Regia: Darius Marder
Recensione
Eccezionale scoperta questo Sound of Metal, disponibile in esclusiva su Prime Video.
La storia, molto semplice, segue la vita di un batterista metal (Ruben) che vede improvvisamente venir meno ciò che, per un musicista, è a dir poco fondamentale, l’udito. Da lì comincerà un percorso doloroso che lo porterà ad affrontare sfide complesse e dai risvolti non scontati.
Il tema affrontato mi ha incuriosito parecchio, visti i numerosi anni passati in sala prove a volumi non esattamente raccomandati dal Titolo VII del D.Lgs. 81/08 😁. Volumi che oltre a rendermi un po’ più rincoglionito, probabilmente avranno anche indebolito il mio povero sistema uditivo, tanto che quando ho letto la trama non ho potuto esimermi dal vederlo.
Già l’inizio, con quel prolungato feedback che ti catapulta dritto sul palco, cala molto bene lo spettatore all’interno della realtà rappresentata, con annesso riff distorto di chitarra che introduce perfettamente il tranquillo brano eseguito dal duo protagonista, un brano ideale da auscultare in famiglia per festeggiare il Santo Natale che è alle porte. La vita on the road dei due ragazzi poi, non può che rievocare piacevoli ricordi, specialmente quando viene impreziosita da illustri citazioni quali per esempio Jeff Goldblum ed il capolavoro La Mosca.
Ma frenate l’entusiasmo, perché ben presto la menomazione del protagonista diventerà sempre più ingombrante, sostituendo il presobenismo musicale con l’abisso di paura e smarrimento in cui Ruben Stone viene catapultato (forse con troppa rapidità mi verrebbe da dire, ma non sono sufficientemente informato sulle tempistiche di insorgenza della sordità, per cui mi fermo qui).
A farla da padrone, nella descrizione di tutto questo, è una gestione del comparto sonoro veramente di livello eccelso, in particolar modo durante le prime fasi in cui si manifesta il problema. Alternando sapientemente il punto di vista uditivo, a seconda della persona presente in scena, veniamo proiettati direttamente all’interno della sequenza girata, quasi ne fossimo i protagonisti. Quando per esempio compare il povero Ruben, si percepisce chiaramente ciò che lui riesce a sentire (o meglio a non sentire). Quei fischi e quella sensazione di ovattato che hai intorno, ti rimanda proprio alle sensazioni provate dopo una giornata chiuso in studio di registrazione e, in più di un’occasione, ti vien quasi voglia di emettere un suono per vedere se ci senti ancora. Chiaramente, col passare del tempo, la scelta di privilegiare il punto di vista uditivo del protagonista viene limitata in quanto, seppur molto suggestiva e ben realizzata, avrebbe finito col risultare troppo pesante da digerire, visto e considerato che anche il proseguo del film non risulta esattamente leggero.
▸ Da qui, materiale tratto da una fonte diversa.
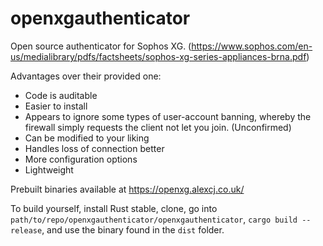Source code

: # openxgauthenticator

Open source authenticator for Sophos XG. (https://www.sophos.com/en-us/medialibrary/pdfs/factsheets/sophos-xg-series-appliances-brna.pdf)

Advantages over their provided one:
- Code is auditable
- Easier to install
- Appears to ignore some types of user-account banning, whereby the firewall simply requests the client not let you join. (Unconfirmed)
- Can be modified to your liking
- Handles loss of connection better
- More configuration options
- Lightweight

Prebuilt binaries available at https://openxg.alexcj.co.uk/

To build yourself, install Rust stable, clone, go into `path/to/repo/openxgauthenticator/openxgauthenticator`, `cargo build --release`, and use the binary found in the `dist` folder.

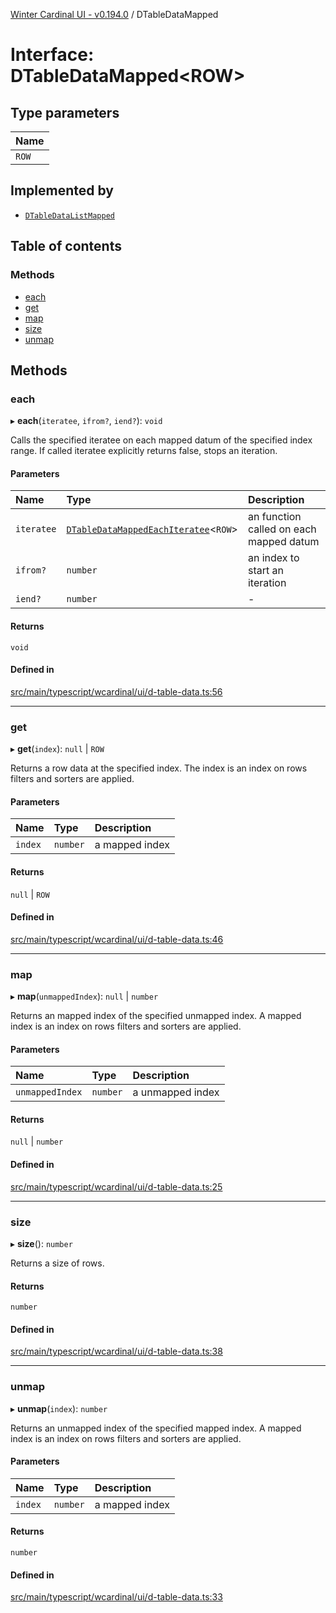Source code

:[Winter Cardinal UI - v0.194.0](../index.md) / DTableDataMapped

# Interface: DTableDataMapped<ROW\>

## Type parameters

| Name |
| :------ |
| `ROW` |

## Implemented by

- [`DTableDataListMapped`](../classes/DTableDataListMapped.md)

## Table of contents

### Methods

- [each](DTableDataMapped.md#each)
- [get](DTableDataMapped.md#get)
- [map](DTableDataMapped.md#map)
- [size](DTableDataMapped.md#size)
- [unmap](DTableDataMapped.md#unmap)

## Methods

### each

▸ **each**(`iteratee`, `ifrom?`, `iend?`): `void`

Calls the specified iteratee on each mapped datum of the specified index range.
If called iteratee explicitly returns false, stops an iteration.

#### Parameters

| Name | Type | Description |
| :------ | :------ | :------ |
| `iteratee` | [`DTableDataMappedEachIteratee`](../index.md#dtabledatamappedeachiteratee)<`ROW`\> | an function called on each mapped datum |
| `ifrom?` | `number` | an index to start an iteration |
| `iend?` | `number` | - |

#### Returns

`void`

#### Defined in

[src/main/typescript/wcardinal/ui/d-table-data.ts:56](https://github.com/winter-cardinal/winter-cardinal-ui/blob/v0.194.0/src/main/typescript/wcardinal/ui/d-table-data.ts#L56)

___

### get

▸ **get**(`index`): ``null`` \| `ROW`

Returns a row data at the specified index.
The index is an index on rows filters and sorters are applied.

#### Parameters

| Name | Type | Description |
| :------ | :------ | :------ |
| `index` | `number` | a mapped index |

#### Returns

``null`` \| `ROW`

#### Defined in

[src/main/typescript/wcardinal/ui/d-table-data.ts:46](https://github.com/winter-cardinal/winter-cardinal-ui/blob/v0.194.0/src/main/typescript/wcardinal/ui/d-table-data.ts#L46)

___

### map

▸ **map**(`unmappedIndex`): ``null`` \| `number`

Returns an mapped index of the specified unmapped index.
A mapped index is an index on rows filters and sorters are applied.

#### Parameters

| Name | Type | Description |
| :------ | :------ | :------ |
| `unmappedIndex` | `number` | a unmapped index |

#### Returns

``null`` \| `number`

#### Defined in

[src/main/typescript/wcardinal/ui/d-table-data.ts:25](https://github.com/winter-cardinal/winter-cardinal-ui/blob/v0.194.0/src/main/typescript/wcardinal/ui/d-table-data.ts#L25)

___

### size

▸ **size**(): `number`

Returns a size of rows.

#### Returns

`number`

#### Defined in

[src/main/typescript/wcardinal/ui/d-table-data.ts:38](https://github.com/winter-cardinal/winter-cardinal-ui/blob/v0.194.0/src/main/typescript/wcardinal/ui/d-table-data.ts#L38)

___

### unmap

▸ **unmap**(`index`): `number`

Returns an unmapped index of the specified mapped index.
A mapped index is an index on rows filters and sorters are applied.

#### Parameters

| Name | Type | Description |
| :------ | :------ | :------ |
| `index` | `number` | a mapped index |

#### Returns

`number`

#### Defined in

[src/main/typescript/wcardinal/ui/d-table-data.ts:33](https://github.com/winter-cardinal/winter-cardinal-ui/blob/v0.194.0/src/main/typescript/wcardinal/ui/d-table-data.ts#L33)
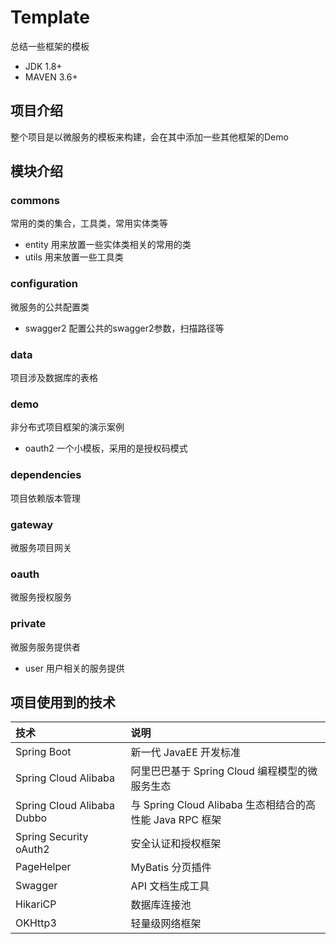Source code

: # Template
总结一些框架的模板
+ JDK 1.8+
+ MAVEN 3.6+

## 项目介绍
整个项目是以微服务的模板来构建，会在其中添加一些其他框架的Demo

## 模块介绍
### commons 
常用的类的集合，工具类，常用实体类等
 + entity 用来放置一些实体类相关的常用的类
 + utils 用来放置一些工具类
### configuration 
微服务的公共配置类
+ swagger2 配置公共的swagger2参数，扫描路径等
###  data 
项目涉及数据库的表格
###  demo 
非分布式项目框架的演示案例
+ oauth2 一个小模板，采用的是授权码模式
### dependencies 
项目依赖版本管理
### gateway 
微服务项目网关
### oauth 
微服务授权服务
### private 
微服务服务提供者
+ user 用户相关的服务提供



## 项目使用到的技术
| 技术                       | 说明                                                     |
| :------------------------- | :------------------------------------------------------- |
| Spring Boot                | 新一代 JavaEE 开发标准                                   |
| Spring Cloud Alibaba       | 阿里巴巴基于 Spring Cloud 编程模型的微服务生态           |
| Spring Cloud Alibaba Dubbo | 与 Spring Cloud Alibaba 生态相结合的高性能 Java RPC 框架 |
| Spring Security oAuth2     | 安全认证和授权框架                                       |
| PageHelper                 | MyBatis 分页插件                                         |
| Swagger                    | API 文档生成工具                                         |
| HikariCP                   | 数据库连接池                                             |
| OKHttp3                    | 轻量级网络框架                                           |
Riz Ahmed è perfetto per il ruolo che gli viene assegnato e riesce a trasmettere esattamente tutta la sofferenza, l’agitazione ed il timore che iniziano a pervaderlo. Memorabili alcune espressioni facciali, dove vedi proprio la paura e lo smarrimento di fronte ad un qualcosa che è più grande di te, che inizia a farti dubitare del presente e soprattutto del futuro. Da menzionare anche il doppiaggio che, potendo alternare la lingua di riproduzione del film, mi ha piacevolmente soddisfatto, facendomi quasi preferire la versione italiana a quella originale sottotitolata (evento rarissimo).
Le sensazioni che ci vengono trasmesse sono molteplici. All’inizio vedi la voglia di non arrendersi di fronte alla malattia, la non accettazione della cosa, che ti porta subito a cercare soluzioni anche improbabili, poi pian piano vien fuori il tentativo di convivenza con essa, la comunità, i bambini, la voglia di imparare la lingua dei segni (per cui è stato fatto un lavoro notevole a livello di studio e scelta dei personaggi) e quella consapevolezza di poter riscrivere la propria vita anche da un punto di vista differente. Ecco, da sto punto di vista devo avvertirvi che la fase centrale risulta forse un po’ troppo lenta e, nel complesso, la visione non è esattamente agevole, ma se saprete guardare oltre al semplice intrattenimento, alla fine sarete premiati.
Il finale infatti è un altro punto di forza della pellicola. La pace interiore trovata dal protagonista, il silenzio e forse finalmente la quiete, chiudono brillantemente un film che senza dubbio offre molti strumenti di riflessione, che si sviluppa in maniera diversa da quello che mi aspettavo, ma che mi ha lasciato assolutamente soddisfatto.